The Skokomish Indian Tribe, formerly known as the Skokomish Indian Tribe of the Skokomish Reservation, and in its own official use: the Skokomish Tribal Nation, is a federally recognized tribe of Skokomish, Twana, Klallam, and Chimakum people. They are a tribe of Southern Coast Salish indigenous people of the Pacific Northwest located in Washington. The Skokomish Reservation is located on several square miles of Mason County, just north of Shelton, Washington at 47°20′05″N 123°09′36″W. Some Klallam people were relocated onto the reservation after signing the 1855 Point No Point Treaty. Skokomish refers to not only the largest Twana group at treaty times, but to the Skokomish River, the Reservation and the people who were required to move here after the treaty was signed.
The tribe’s first recorded direct contact with European culture came in 1792 and resulted in a devastating smallpox epidemic that took the lives of many.

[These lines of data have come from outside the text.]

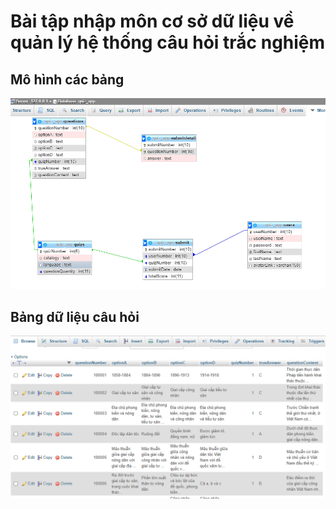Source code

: # Bài tập nhập môn cơ sở dữ liệu về quản lý hệ thống câu hỏi trắc nghiệm
## Mô hình các bảng
![](./SQL.png)
## Bảng dữ liệu câu hỏi
![](./SQL_2.png)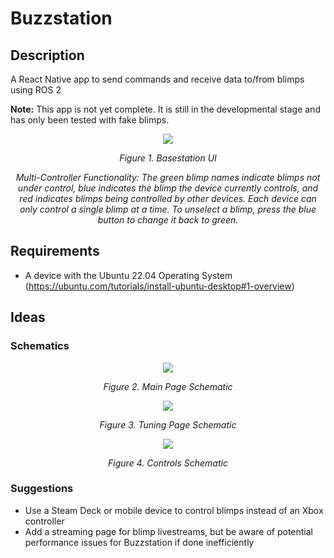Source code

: # Buzzstation

## Description 
A React Native app to send commands and receive data to/from blimps using ROS 2

**Note:** This app is not yet complete. It is still in the developmental stage and has only been tested with fake blimps.

<p align="center">
<img src="https://github.com/user-attachments/assets/ab131e69-8f9c-4a88-977d-7e1ce25869a3" />
</p>
<p align="center">
<em>Figure 1. Basestation UI</em>
</p>
<p align="center">
<em>Multi-Controller Functionality: The green blimp names indicate blimps not under control, blue indicates the blimp the device currently controls, and red indicates blimps being controlled by other devices. Each device can only control a single blimp at a time. To unselect a blimp, press the blue button to change it back to green. </em>
</p>

## Requirements

- A device with the Ubuntu 22.04 Operating System (https://ubuntu.com/tutorials/install-ubuntu-desktop#1-overview)

## Ideas

### Schematics

<p align="center">
<img src="https://github.com/SWAMP-Blimps/Buzzstation/assets/56363833/e6a9dfd9-489b-472e-a24c-880bda73f7cc" />
</p>
<p align="center">
<em>Figure 2. Main Page Schematic</em>
</p>

<p align="center">
<img src="https://github.com/awilwayco/Buzzstation/assets/56363833/b473b9cc-6c5c-47ab-b007-11b4d6503f2f" />
</p>
<p align="center">
<em>Figure 3. Tuning Page Schematic</em>
</p>

<p align="center">
<img src="https://github.com/awilwayco/Buzzstation/assets/56363833/43eaec0d-e121-4890-a705-e21683139139" />
</p>
<p align="center">
<em>Figure 4. Controls Schematic</em>
</p>

### Suggestions
- Use a Steam Deck or mobile device to control blimps instead of an Xbox controller
- Add a streaming page for blimp livestreams, but be aware of potential performance issues for Buzzstation if done inefficiently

The Skokomish were one of nine separate groups brought together by a common territory, similar cultural patterns, and the Twana language. “Skokomish” describes the original Twana inhabitants of the villages along the Skokomish River and its North Fork. The Twana language is considered part of the Salish Language. Twana territory, now known as Hood Canal, encompassed a body of salt water, its shoreline and drainage areas. Today, this would be a large portion of Jefferson, Mason and Kitsap Counties on the eastern side of the Olympic Mountains in the northwest Washington State. Their hunting territories extended westward to the Olympic Mountains, while on the south they bordered the principal Sahewamish village (now the town of Shelton). The Twana neighbors were the Klallam people, the Squaxon and Suquamish to the east and southeast; Satsop territory bordered them on the southwest. The Skokomish Tribal Council is the governing body of the Skokomish Tribe. It was established and derives its power from Articles III and VI of the constitution and by-laws of the Skokomish Indian Tribe of the Skokomish Reservation as amended and approved, February 23, 1938, by the Assistant Secretary of the Interior.
There are approximatelyh 796 enrolled members. Encompassing a total of almost 5,000 acres, the reservation is located on the delta of the Skokomish River where it empties into what is called the Great Bend of the Hood Canal on the Olympic Peninsula of Washington State. It is largely wooded and marshy. For the past three decades Skokomish Tribal members have come together to develop a proactive government for its People and forge ahead with the necessary efforts and visions to provide a diversified mix of services for its youth, seniors and adults. The Skokomish Tribal government today provides a comprehensive array of community-based health, social, cultural and community services to 884 enrolled Skokomish Indians as of May 2003, in addition to their spouses and other family members living within and near the Reservation’s boundaries.
At Treaty Time, the Skokomish River supported large fish runs including all species of Pacific Salmon and Steelhead. This broad range of species and fish runs returned to the Skokomish River during almost every month of the year and provided a stable and diverse fishery for the Tribe. Between 1900 and 1960 the Tribe faced many difficulties. Sometime around 1900, a tycoon from Tacoma acquired the land between the west channel and main channel in the mouth of the Skokomish River. His subsequent diking and ploughing resulted in the loss of various plant species, including the sweetgrass used by the Skokomish for their basketry. At about the same time, the Tribe’s shellfish gathering activities were severely restricted due to the State of Washington’s claims of jurisdiction over tidelands. Furthermore, the City of Tacoma, between 1926 and 1930, constructed two dams on the North Fork of the Skokomish River, resulting in the destruction of important cultural sites and increased restrictions on the Tribe’s saltwater access. Finally, Potlatch State Park was opened in 1960 on a prime piece of shoreline property. All of these actions have been the subject of land claims brought by the Skokomish. An award of about $374,000 in 1965 was directed toward the purchase of a fish processing plant, as well as toward tribal housing. In 1974 the Tribe was successful in regaining disputed fishing rights through the Boldt Decision.